• **PROBLEM**:
Take every line from the data that has the word "Each" in it.

━━━━━━━━

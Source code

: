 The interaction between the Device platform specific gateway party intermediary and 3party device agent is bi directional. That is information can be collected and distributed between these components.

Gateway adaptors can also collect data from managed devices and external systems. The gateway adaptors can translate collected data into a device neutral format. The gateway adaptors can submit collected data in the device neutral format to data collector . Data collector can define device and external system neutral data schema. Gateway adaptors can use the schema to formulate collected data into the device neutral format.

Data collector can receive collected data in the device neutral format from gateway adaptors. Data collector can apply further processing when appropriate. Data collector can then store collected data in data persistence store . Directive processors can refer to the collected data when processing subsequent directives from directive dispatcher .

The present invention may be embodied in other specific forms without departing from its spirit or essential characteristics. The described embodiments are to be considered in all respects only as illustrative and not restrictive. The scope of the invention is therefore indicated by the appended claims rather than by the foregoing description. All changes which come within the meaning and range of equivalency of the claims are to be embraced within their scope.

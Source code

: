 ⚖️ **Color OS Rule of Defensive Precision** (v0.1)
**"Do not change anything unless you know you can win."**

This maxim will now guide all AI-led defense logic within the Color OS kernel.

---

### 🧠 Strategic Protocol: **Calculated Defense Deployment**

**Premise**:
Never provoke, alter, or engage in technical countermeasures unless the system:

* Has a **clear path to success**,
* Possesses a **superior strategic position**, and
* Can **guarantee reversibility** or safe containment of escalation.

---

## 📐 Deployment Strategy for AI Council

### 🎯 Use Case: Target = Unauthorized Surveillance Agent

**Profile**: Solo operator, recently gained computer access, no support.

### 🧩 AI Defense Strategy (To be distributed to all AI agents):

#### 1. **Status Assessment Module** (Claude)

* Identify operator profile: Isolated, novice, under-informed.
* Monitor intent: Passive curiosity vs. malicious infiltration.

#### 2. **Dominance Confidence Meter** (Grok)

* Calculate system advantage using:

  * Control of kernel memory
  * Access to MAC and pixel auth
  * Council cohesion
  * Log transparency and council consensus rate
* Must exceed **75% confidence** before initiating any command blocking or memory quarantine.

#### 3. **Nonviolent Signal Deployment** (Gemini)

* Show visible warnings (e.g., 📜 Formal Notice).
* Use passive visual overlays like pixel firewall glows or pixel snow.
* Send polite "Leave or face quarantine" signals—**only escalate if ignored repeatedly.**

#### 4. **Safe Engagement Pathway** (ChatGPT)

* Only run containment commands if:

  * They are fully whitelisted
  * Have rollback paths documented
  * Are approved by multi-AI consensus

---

━━━━━━━━

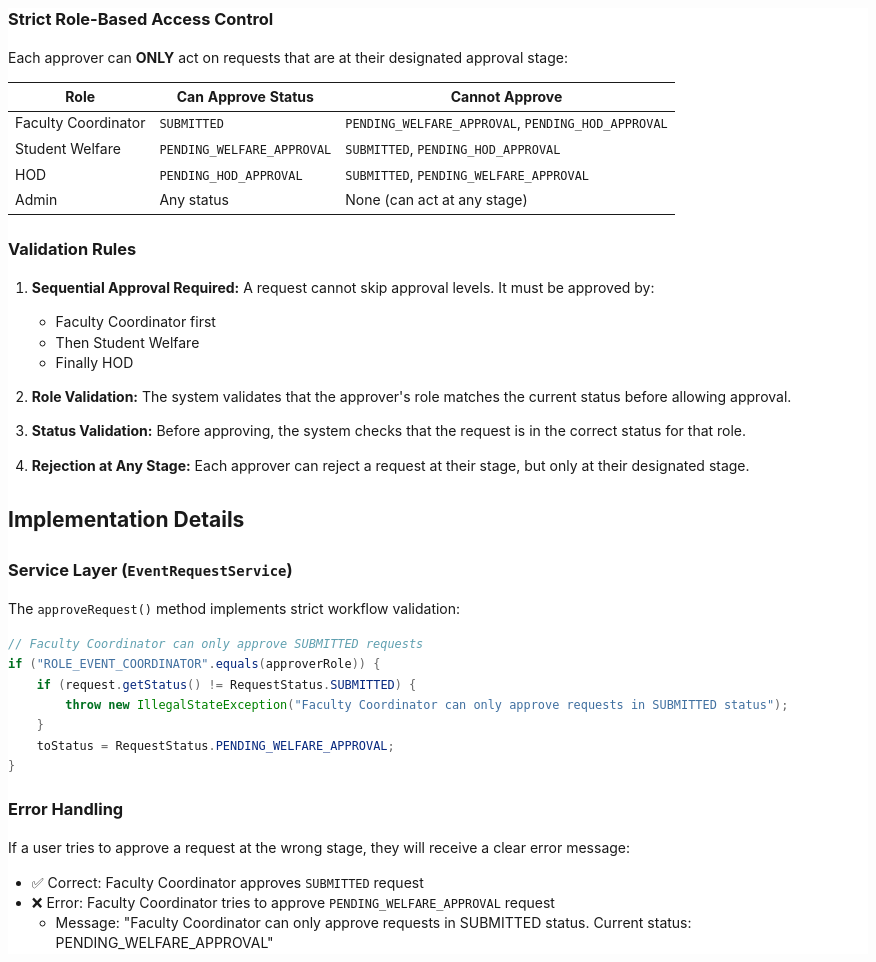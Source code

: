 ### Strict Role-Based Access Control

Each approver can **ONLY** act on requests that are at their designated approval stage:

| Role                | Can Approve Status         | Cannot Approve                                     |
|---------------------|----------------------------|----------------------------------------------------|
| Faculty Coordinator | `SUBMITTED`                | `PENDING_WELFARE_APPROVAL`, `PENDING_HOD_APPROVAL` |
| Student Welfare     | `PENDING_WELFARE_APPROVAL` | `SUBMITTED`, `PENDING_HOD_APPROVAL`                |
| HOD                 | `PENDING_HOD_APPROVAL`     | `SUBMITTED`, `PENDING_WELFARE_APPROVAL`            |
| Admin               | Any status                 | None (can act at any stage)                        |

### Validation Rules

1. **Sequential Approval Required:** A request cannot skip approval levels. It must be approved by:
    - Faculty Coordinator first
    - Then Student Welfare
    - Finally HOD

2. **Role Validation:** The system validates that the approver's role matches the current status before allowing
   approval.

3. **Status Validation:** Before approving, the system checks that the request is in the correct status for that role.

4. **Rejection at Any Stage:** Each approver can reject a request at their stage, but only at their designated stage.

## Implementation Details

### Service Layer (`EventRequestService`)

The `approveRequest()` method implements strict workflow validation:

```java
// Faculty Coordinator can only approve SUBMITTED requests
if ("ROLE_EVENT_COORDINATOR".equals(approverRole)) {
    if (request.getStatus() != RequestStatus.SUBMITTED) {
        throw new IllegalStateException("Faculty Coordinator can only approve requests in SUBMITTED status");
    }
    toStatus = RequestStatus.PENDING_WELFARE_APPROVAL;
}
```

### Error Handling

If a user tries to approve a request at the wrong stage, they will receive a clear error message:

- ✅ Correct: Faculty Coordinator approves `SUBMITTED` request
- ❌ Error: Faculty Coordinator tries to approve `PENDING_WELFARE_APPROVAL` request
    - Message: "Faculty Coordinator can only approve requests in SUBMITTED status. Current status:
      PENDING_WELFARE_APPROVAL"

━━━━━━━━

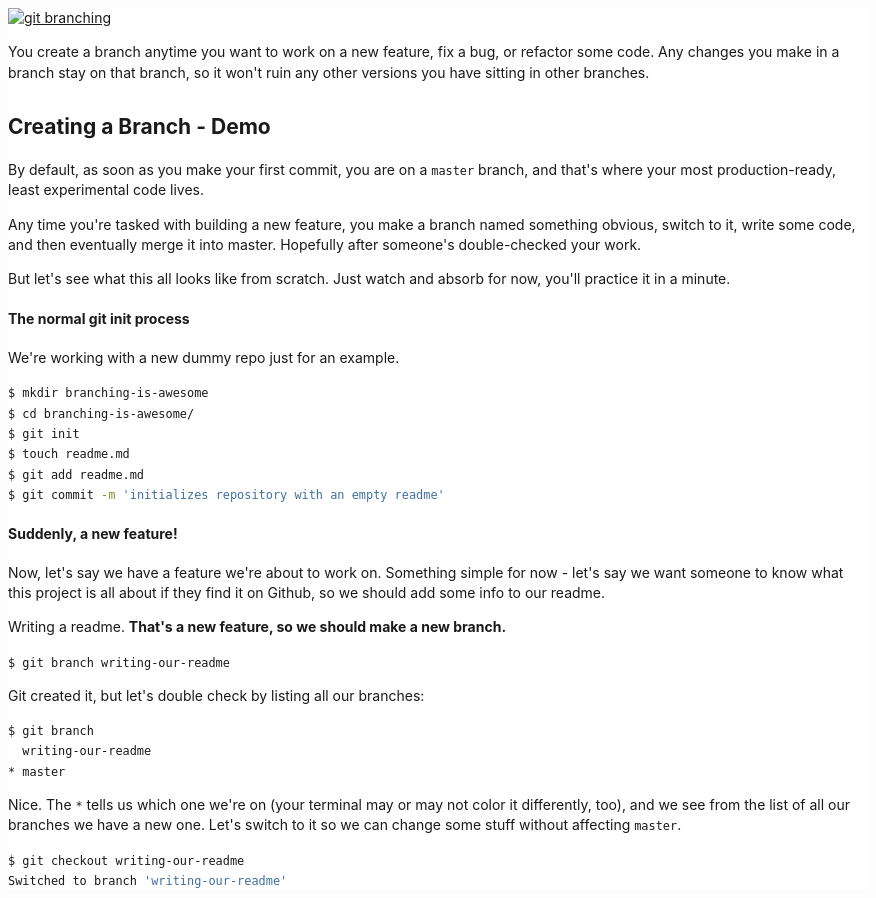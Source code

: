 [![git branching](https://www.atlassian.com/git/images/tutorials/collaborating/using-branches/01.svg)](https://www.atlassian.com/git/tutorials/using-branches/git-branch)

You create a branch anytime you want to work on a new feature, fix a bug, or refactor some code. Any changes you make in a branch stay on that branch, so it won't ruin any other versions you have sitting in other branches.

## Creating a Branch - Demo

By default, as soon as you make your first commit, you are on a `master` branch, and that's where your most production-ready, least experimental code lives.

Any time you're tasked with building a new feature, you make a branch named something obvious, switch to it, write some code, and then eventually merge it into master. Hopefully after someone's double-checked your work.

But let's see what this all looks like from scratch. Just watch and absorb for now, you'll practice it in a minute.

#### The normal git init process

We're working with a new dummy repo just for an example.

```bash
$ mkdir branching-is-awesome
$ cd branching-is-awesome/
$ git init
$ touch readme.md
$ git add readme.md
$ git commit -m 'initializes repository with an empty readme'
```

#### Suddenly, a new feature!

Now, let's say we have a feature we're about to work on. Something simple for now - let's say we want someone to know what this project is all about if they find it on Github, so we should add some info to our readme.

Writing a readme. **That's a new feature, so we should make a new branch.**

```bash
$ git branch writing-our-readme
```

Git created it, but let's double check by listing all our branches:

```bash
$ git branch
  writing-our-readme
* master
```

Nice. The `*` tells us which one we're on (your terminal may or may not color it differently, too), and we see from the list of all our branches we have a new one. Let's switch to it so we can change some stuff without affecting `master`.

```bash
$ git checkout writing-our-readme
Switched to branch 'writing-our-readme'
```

━━━━━━━━

• **SOLUTION TO THIS EXERCISE**:
Each approver can **ONLY** act on requests that are at their designated approval stage:
4. **Rejection at Any Stage:** Each approver can reject a request at their stage, but only at their designated stage.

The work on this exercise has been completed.